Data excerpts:
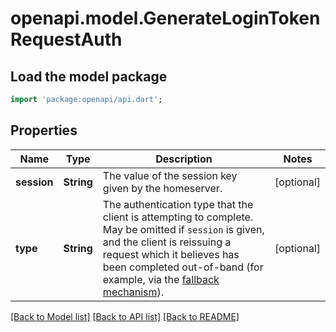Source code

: # openapi.model.GenerateLoginTokenRequestAuth

## Load the model package
```dart
import 'package:openapi/api.dart';
```

## Properties
Name | Type | Description | Notes
------------ | ------------- | ------------- | -------------
**session** | **String** | The value of the session key given by the homeserver. | [optional] 
**type** | **String** | The authentication type that the client is attempting to complete. May be omitted if `session` is given, and the client is reissuing a request which it believes has been completed out-of-band (for example, via the [fallback mechanism](https://spec.matrix.org/v1.13/client-server-api/#fallback)). | [optional] 

[[Back to Model list]](../README.md#documentation-for-models) [[Back to API list]](../README.md#documentation-for-api-endpoints) [[Back to README]](../README.md)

■ **PROBLEM TO SOLVE**
In the records, which lines use the word "package"? Report them.

■ **SOLUTION TO THE EXERCISE**
## Load the model package
import 'package:openapi/api.dart';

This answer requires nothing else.